**GOAL OF THE EXERCISE:** Copy, exactly and without additions, every line in the records below from the one holding "XML ソースは、XML ファイル内の別の要素が含まれる各要素の出力を作成し、XML" through the one holding "XML ソースでは、3 つの異なるデータ", both ends included.

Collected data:

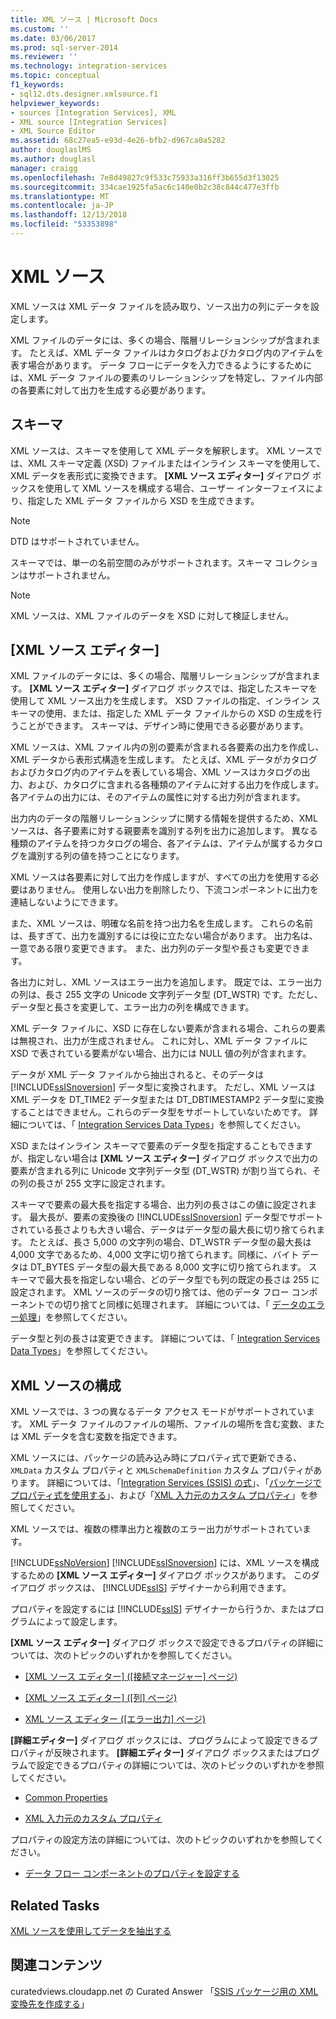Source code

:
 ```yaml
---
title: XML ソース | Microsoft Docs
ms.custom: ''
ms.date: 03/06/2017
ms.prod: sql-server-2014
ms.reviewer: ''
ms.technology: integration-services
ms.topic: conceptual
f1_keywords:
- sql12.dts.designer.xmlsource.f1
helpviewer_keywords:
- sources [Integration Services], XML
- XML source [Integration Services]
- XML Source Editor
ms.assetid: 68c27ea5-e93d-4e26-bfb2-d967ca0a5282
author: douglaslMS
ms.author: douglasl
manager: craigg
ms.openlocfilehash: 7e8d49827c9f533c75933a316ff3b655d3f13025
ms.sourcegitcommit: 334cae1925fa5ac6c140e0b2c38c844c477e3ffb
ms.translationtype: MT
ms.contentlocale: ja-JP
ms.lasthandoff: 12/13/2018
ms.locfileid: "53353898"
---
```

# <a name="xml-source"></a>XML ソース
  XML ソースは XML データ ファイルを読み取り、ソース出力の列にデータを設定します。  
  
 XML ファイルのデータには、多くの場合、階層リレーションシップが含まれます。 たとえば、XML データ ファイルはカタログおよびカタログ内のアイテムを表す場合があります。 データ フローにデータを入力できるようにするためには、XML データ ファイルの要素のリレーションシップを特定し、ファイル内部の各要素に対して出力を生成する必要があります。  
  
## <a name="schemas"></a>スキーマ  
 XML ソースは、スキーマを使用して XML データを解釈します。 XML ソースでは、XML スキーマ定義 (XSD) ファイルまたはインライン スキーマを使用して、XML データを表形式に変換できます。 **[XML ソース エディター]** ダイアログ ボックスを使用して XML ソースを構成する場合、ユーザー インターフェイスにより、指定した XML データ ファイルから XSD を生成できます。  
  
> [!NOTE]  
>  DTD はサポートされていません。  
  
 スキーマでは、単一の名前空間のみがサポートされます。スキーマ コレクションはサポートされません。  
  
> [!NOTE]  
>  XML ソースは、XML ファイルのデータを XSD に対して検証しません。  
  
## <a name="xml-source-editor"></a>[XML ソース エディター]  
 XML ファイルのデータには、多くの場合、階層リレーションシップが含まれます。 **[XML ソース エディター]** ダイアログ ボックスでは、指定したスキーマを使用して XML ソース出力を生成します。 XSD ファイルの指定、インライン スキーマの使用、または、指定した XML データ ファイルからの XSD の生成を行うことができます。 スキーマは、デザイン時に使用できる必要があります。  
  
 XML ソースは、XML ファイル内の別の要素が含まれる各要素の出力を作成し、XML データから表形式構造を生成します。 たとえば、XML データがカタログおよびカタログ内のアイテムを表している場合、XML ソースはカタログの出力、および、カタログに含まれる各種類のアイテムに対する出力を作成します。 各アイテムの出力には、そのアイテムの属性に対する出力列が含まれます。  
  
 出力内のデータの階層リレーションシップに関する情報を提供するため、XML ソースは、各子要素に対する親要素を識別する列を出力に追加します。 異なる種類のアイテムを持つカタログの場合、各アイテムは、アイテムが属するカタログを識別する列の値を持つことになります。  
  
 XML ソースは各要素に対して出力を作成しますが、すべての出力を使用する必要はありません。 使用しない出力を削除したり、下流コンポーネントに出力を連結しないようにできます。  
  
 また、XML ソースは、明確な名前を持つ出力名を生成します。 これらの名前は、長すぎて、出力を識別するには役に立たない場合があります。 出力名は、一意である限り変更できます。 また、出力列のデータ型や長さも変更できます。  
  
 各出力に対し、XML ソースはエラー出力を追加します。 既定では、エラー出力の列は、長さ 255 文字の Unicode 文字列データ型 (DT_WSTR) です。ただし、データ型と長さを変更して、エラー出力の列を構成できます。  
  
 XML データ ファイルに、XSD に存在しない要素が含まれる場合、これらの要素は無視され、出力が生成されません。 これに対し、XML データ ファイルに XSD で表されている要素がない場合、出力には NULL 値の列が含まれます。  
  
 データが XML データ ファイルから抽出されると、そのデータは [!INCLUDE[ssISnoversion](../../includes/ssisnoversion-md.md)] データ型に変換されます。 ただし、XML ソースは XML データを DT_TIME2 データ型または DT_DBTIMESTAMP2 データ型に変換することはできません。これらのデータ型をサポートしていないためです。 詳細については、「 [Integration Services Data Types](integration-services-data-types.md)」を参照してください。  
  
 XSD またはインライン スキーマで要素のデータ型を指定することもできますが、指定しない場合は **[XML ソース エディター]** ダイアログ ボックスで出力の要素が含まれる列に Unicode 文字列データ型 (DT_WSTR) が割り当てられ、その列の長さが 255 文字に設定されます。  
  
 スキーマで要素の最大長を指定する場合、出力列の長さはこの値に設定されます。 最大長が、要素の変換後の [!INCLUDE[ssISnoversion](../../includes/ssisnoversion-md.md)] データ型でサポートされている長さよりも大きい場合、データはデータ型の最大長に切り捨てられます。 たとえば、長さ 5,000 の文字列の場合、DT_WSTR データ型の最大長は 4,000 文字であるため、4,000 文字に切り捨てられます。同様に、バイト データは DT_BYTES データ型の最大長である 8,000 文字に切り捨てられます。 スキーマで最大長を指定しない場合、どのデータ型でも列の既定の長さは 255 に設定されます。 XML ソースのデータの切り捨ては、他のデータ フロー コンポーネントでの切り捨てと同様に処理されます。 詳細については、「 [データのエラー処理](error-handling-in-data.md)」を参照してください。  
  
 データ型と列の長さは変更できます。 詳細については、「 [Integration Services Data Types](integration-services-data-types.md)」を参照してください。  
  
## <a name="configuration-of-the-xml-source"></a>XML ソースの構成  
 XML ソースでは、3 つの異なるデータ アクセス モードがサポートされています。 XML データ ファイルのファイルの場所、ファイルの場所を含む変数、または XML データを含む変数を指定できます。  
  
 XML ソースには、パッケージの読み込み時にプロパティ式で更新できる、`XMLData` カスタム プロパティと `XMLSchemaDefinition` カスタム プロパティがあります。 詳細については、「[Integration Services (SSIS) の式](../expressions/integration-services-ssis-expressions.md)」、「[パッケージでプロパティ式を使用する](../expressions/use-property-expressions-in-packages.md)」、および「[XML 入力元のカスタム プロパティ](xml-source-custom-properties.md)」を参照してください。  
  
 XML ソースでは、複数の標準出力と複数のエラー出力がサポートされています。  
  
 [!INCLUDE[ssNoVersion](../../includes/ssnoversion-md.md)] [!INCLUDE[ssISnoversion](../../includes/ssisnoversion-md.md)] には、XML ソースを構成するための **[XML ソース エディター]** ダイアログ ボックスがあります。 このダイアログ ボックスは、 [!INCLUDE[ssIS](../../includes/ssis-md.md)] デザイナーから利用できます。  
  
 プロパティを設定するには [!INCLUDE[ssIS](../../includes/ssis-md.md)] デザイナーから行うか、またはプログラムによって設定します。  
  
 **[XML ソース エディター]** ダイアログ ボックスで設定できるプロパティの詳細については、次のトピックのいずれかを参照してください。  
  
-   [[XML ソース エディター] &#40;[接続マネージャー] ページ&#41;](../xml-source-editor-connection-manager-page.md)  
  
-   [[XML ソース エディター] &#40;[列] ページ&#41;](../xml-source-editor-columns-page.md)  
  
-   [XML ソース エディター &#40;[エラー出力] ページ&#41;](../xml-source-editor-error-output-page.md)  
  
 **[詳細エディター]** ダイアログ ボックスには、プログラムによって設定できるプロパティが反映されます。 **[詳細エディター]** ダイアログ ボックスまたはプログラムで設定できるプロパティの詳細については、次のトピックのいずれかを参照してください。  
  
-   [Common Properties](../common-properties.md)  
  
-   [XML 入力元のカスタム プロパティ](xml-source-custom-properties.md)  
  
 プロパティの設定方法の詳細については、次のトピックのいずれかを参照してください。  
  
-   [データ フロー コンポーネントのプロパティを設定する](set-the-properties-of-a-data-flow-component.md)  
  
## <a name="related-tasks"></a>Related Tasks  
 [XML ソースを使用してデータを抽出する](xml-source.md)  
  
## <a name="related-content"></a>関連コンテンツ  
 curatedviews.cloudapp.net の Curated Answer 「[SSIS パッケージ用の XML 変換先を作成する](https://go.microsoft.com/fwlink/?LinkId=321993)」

==

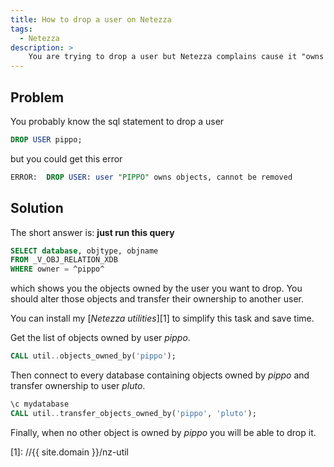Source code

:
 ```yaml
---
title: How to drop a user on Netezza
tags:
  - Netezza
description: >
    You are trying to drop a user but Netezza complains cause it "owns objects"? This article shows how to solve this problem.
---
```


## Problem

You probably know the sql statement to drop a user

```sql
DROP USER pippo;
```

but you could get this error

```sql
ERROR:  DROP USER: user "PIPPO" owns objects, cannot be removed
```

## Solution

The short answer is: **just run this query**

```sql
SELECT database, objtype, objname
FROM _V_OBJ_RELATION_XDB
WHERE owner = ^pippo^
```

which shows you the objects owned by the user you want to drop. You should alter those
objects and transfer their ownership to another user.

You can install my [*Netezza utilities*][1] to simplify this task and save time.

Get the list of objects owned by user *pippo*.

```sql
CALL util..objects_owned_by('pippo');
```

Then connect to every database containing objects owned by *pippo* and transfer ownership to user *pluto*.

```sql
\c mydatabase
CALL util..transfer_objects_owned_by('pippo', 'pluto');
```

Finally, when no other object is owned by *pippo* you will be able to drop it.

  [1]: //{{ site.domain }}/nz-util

**ANSWER TO THIS EXERCISE:**
 XML ソースは、XML ファイル内の別の要素が含まれる各要素の出力を作成し、XML データから表形式構造を生成します。 たとえば、XML データがカタログおよびカタログ内のアイテムを表している場合、XML ソースはカタログの出力、および、カタログに含まれる各種類のアイテムに対する出力を作成します。 各アイテムの出力には、そのアイテムの属性に対する出力列が含まれます。  
  
 出力内のデータの階層リレーションシップに関する情報を提供するため、XML ソースは、各子要素に対する親要素を識別する列を出力に追加します。 異なる種類のアイテムを持つカタログの場合、各アイテムは、アイテムが属するカタログを識別する列の値を持つことになります。  
  
 XML ソースは各要素に対して出力を作成しますが、すべての出力を使用する必要はありません。 使用しない出力を削除したり、下流コンポーネントに出力を連結しないようにできます。  
  
 また、XML ソースは、明確な名前を持つ出力名を生成します。 これらの名前は、長すぎて、出力を識別するには役に立たない場合があります。 出力名は、一意である限り変更できます。 また、出力列のデータ型や長さも変更できます。  
  
 各出力に対し、XML ソースはエラー出力を追加します。 既定では、エラー出力の列は、長さ 255 文字の Unicode 文字列データ型 (DT_WSTR) です。ただし、データ型と長さを変更して、エラー出力の列を構成できます。  
  
 XML データ ファイルに、XSD に存在しない要素が含まれる場合、これらの要素は無視され、出力が生成されません。 これに対し、XML データ ファイルに XSD で表されている要素がない場合、出力には NULL 値の列が含まれます。  
  
 データが XML データ ファイルから抽出されると、そのデータは [!INCLUDE[ssISnoversion](../../includes/ssisnoversion-md.md)] データ型に変換されます。 ただし、XML ソースは XML データを DT_TIME2 データ型または DT_DBTIMESTAMP2 データ型に変換することはできません。これらのデータ型をサポートしていないためです。 詳細については、「 [Integration Services Data Types](integration-services-data-types.md)」を参照してください。  
  
 XSD またはインライン スキーマで要素のデータ型を指定することもできますが、指定しない場合は **[XML ソース エディター]** ダイアログ ボックスで出力の要素が含まれる列に Unicode 文字列データ型 (DT_WSTR) が割り当てられ、その列の長さが 255 文字に設定されます。  
  
 スキーマで要素の最大長を指定する場合、出力列の長さはこの値に設定されます。 最大長が、要素の変換後の [!INCLUDE[ssISnoversion](../../includes/ssisnoversion-md.md)] データ型でサポートされている長さよりも大きい場合、データはデータ型の最大長に切り捨てられます。 たとえば、長さ 5,000 の文字列の場合、DT_WSTR データ型の最大長は 4,000 文字であるため、4,000 文字に切り捨てられます。同様に、バイト データは DT_BYTES データ型の最大長である 8,000 文字に切り捨てられます。 スキーマで最大長を指定しない場合、どのデータ型でも列の既定の長さは 255 に設定されます。 XML ソースのデータの切り捨ては、他のデータ フロー コンポーネントでの切り捨てと同様に処理されます。 詳細については、「 [データのエラー処理](error-handling-in-data.md)」を参照してください。  
  
 データ型と列の長さは変更できます。 詳細については、「 [Integration Services Data Types](integration-services-data-types.md)」を参照してください。  
  
## <a name="configuration-of-the-xml-source"></a>XML ソースの構成  
 XML ソースでは、3 つの異なるデータ アクセス モードがサポートされています。 XML データ ファイルのファイルの場所、ファイルの場所を含む変数、または XML データを含む変数を指定できます。  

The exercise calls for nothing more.